START RECORDS PROVIDED
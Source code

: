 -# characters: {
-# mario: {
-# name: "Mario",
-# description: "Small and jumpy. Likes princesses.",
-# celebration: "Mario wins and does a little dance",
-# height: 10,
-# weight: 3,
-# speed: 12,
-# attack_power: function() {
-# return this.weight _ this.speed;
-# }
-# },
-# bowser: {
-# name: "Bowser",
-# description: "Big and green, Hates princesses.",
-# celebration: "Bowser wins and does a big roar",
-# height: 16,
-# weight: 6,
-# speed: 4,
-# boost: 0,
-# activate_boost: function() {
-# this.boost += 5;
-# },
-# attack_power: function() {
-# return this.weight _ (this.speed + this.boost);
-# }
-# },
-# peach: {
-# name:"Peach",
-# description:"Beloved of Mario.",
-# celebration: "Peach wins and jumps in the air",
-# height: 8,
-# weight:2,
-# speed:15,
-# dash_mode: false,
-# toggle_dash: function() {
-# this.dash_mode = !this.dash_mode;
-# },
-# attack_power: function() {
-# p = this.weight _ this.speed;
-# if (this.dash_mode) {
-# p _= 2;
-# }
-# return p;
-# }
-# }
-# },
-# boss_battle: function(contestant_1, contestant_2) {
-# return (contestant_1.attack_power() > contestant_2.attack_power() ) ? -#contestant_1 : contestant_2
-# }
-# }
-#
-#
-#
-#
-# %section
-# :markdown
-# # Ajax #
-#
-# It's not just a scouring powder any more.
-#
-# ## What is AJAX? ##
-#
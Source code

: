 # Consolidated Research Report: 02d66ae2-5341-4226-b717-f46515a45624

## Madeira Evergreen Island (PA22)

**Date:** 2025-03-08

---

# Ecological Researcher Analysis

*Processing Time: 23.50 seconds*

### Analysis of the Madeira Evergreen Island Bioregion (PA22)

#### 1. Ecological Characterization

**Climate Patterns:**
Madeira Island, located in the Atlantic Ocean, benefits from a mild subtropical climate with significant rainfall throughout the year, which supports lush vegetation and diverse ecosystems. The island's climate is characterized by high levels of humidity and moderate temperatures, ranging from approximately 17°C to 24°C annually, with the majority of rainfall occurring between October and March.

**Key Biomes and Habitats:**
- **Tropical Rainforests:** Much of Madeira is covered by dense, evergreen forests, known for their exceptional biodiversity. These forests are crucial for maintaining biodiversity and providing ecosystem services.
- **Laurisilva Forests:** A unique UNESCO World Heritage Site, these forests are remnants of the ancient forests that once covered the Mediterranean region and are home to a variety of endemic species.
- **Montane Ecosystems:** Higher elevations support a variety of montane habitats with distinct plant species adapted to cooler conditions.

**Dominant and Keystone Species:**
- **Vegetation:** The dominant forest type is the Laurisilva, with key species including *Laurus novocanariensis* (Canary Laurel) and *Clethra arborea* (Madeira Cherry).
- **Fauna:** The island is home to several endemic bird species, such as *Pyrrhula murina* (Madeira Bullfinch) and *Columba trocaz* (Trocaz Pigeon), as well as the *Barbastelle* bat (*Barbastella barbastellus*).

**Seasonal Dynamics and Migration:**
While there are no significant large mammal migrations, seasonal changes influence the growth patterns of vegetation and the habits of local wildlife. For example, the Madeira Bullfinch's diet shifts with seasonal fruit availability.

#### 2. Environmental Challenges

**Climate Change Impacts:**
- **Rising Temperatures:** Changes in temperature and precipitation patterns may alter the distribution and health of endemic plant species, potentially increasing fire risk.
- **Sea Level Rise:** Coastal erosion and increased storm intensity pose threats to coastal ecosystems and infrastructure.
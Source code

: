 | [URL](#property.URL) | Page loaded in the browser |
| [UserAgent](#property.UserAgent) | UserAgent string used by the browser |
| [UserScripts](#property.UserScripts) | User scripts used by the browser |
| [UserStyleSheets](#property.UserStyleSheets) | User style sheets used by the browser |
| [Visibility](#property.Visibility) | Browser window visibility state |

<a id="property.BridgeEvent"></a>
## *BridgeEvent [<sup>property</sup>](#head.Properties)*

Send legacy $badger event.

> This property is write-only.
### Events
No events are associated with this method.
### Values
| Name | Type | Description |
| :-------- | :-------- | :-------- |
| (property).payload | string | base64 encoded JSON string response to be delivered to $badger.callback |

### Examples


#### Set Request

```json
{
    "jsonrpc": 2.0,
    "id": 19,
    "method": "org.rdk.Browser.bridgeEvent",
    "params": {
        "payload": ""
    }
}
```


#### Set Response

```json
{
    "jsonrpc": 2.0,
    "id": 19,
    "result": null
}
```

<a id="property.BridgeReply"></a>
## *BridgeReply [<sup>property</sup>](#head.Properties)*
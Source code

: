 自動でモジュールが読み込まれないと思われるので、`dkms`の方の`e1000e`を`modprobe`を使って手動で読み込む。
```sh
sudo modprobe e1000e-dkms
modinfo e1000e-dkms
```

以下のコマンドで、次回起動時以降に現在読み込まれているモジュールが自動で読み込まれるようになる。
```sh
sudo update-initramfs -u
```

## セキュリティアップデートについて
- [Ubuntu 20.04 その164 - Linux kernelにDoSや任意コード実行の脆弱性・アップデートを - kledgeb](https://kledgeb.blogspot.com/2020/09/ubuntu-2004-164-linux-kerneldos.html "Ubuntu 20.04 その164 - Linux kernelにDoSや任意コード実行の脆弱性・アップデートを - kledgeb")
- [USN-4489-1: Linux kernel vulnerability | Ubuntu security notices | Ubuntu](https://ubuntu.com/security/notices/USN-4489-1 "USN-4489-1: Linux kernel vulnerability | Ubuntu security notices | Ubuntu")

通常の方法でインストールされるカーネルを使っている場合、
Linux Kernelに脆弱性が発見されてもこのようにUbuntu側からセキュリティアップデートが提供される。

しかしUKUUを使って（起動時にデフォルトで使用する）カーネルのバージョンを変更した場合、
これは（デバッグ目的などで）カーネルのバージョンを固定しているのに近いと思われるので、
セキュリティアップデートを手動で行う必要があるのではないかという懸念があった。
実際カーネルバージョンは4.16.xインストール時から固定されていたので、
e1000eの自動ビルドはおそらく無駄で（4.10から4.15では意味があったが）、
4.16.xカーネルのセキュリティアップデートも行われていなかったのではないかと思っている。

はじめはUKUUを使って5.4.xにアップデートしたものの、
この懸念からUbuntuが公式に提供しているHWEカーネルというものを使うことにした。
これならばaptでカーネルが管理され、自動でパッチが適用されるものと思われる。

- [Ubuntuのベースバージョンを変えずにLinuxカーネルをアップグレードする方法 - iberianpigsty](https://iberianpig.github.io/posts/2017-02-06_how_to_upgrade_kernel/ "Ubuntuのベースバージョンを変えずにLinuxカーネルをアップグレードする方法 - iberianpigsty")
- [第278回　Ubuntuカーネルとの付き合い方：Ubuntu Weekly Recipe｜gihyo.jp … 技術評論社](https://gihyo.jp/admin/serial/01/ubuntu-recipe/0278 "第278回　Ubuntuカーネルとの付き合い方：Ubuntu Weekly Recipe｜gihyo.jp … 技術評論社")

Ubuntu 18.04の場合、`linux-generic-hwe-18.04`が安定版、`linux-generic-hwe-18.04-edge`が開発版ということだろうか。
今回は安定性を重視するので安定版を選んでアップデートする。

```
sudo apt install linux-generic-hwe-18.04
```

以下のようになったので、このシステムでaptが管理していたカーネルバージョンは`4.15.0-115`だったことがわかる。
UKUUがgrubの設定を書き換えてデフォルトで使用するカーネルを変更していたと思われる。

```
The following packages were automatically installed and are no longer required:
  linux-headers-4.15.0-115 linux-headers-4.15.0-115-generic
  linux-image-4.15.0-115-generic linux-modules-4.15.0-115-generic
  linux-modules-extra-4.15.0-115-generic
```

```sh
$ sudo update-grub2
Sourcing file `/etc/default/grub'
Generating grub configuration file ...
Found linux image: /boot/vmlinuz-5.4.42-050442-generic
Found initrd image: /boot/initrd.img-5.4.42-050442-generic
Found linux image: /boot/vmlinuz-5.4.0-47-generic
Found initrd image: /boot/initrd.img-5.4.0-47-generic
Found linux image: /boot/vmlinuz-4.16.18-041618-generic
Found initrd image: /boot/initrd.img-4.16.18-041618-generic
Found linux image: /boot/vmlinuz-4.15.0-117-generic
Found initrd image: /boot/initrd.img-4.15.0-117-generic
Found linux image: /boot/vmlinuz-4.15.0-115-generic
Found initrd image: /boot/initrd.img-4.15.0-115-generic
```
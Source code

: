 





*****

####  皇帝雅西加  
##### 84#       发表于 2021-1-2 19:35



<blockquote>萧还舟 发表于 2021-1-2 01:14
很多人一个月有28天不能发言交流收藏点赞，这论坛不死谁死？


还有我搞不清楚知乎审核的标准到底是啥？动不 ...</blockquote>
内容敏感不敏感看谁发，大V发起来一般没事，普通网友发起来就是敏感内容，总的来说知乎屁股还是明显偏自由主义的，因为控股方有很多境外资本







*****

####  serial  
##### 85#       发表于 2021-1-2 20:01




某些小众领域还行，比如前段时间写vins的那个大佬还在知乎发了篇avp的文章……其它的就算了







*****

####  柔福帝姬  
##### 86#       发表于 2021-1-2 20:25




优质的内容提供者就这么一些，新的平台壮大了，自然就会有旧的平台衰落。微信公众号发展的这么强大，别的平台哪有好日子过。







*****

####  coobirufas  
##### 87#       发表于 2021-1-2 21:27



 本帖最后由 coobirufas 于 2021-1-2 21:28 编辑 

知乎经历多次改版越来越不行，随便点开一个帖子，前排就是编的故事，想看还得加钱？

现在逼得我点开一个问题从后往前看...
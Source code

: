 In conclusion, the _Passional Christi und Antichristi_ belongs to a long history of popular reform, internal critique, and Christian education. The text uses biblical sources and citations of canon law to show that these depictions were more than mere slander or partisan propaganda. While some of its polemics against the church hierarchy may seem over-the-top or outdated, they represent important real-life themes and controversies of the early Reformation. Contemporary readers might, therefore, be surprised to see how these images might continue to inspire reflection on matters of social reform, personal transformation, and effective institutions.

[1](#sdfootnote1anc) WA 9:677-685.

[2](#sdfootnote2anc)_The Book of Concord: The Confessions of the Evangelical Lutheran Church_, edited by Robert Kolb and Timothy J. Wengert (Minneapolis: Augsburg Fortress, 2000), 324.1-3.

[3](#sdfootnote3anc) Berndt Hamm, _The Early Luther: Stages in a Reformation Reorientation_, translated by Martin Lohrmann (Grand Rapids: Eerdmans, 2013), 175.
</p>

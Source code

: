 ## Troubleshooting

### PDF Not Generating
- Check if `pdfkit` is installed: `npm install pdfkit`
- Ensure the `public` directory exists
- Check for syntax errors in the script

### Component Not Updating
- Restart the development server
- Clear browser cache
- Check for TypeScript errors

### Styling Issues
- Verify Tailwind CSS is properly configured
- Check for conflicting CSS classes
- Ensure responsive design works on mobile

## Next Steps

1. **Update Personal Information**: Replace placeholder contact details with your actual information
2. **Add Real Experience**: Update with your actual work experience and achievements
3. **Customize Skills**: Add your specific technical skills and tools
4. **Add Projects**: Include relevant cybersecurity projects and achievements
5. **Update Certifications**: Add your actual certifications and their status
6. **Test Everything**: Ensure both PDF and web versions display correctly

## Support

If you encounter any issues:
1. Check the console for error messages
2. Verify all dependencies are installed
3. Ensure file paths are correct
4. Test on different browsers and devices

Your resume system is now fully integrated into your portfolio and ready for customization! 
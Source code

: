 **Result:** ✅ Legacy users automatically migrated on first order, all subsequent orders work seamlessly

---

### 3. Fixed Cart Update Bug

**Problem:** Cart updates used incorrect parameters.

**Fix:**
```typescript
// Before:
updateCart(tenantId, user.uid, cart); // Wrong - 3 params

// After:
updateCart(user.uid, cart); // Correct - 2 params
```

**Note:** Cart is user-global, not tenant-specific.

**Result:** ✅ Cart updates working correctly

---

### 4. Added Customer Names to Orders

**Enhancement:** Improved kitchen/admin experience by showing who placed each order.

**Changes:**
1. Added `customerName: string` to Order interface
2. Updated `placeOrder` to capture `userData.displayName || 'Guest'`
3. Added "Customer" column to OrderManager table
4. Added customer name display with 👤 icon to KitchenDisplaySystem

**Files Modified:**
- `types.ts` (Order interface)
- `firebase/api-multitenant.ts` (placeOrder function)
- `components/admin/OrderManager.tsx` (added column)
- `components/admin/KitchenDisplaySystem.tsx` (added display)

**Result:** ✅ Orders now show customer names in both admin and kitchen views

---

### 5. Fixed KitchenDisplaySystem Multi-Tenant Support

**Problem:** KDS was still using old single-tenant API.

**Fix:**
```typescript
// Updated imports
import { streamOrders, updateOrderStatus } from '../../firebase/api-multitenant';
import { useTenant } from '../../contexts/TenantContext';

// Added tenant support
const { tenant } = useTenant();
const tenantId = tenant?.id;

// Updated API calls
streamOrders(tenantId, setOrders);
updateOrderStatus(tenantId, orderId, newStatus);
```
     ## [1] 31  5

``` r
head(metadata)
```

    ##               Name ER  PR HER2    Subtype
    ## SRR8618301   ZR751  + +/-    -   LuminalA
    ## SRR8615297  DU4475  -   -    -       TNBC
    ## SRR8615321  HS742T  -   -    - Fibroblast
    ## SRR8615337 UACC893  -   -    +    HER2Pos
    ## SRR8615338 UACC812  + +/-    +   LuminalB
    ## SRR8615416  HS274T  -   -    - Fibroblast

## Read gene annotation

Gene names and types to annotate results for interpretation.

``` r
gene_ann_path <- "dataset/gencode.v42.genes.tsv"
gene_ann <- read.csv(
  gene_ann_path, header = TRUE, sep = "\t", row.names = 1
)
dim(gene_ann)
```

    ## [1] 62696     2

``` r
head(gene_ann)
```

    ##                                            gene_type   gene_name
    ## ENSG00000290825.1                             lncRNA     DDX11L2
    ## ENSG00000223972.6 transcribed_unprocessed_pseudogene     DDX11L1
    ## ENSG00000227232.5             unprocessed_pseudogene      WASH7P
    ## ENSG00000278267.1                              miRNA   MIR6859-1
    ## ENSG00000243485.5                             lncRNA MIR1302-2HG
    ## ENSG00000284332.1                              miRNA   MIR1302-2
END RECORDS PROVIDED
EXERCISE OBJECTIVE:
Please transcribe the records exactly from their first line through the line holding "-# toggle_dash: function()", and leave out all others.

EXERCISE RESULT:
Source code

: -# characters: {
-# mario: {
-# name: "Mario",
-# description: "Small and jumpy. Likes princesses.",
-# celebration: "Mario wins and does a little dance",
-# height: 10,
-# weight: 3,
-# speed: 12,
-# attack_power: function() {
-# return this.weight _ this.speed;
-# }
-# },
-# bowser: {
-# name: "Bowser",
-# description: "Big and green, Hates princesses.",
-# celebration: "Bowser wins and does a big roar",
-# height: 16,
-# weight: 6,
-# speed: 4,
-# boost: 0,
-# activate_boost: function() {
-# this.boost += 5;
-# },
-# attack_power: function() {
-# return this.weight _ (this.speed + this.boost);
-# }
-# },
-# peach: {
-# name:"Peach",
-# description:"Beloved of Mario.",
-# celebration: "Peach wins and jumps in the air",
-# height: 8,
-# weight:2,
-# speed:15,
-# dash_mode: false,
-# toggle_dash: function() {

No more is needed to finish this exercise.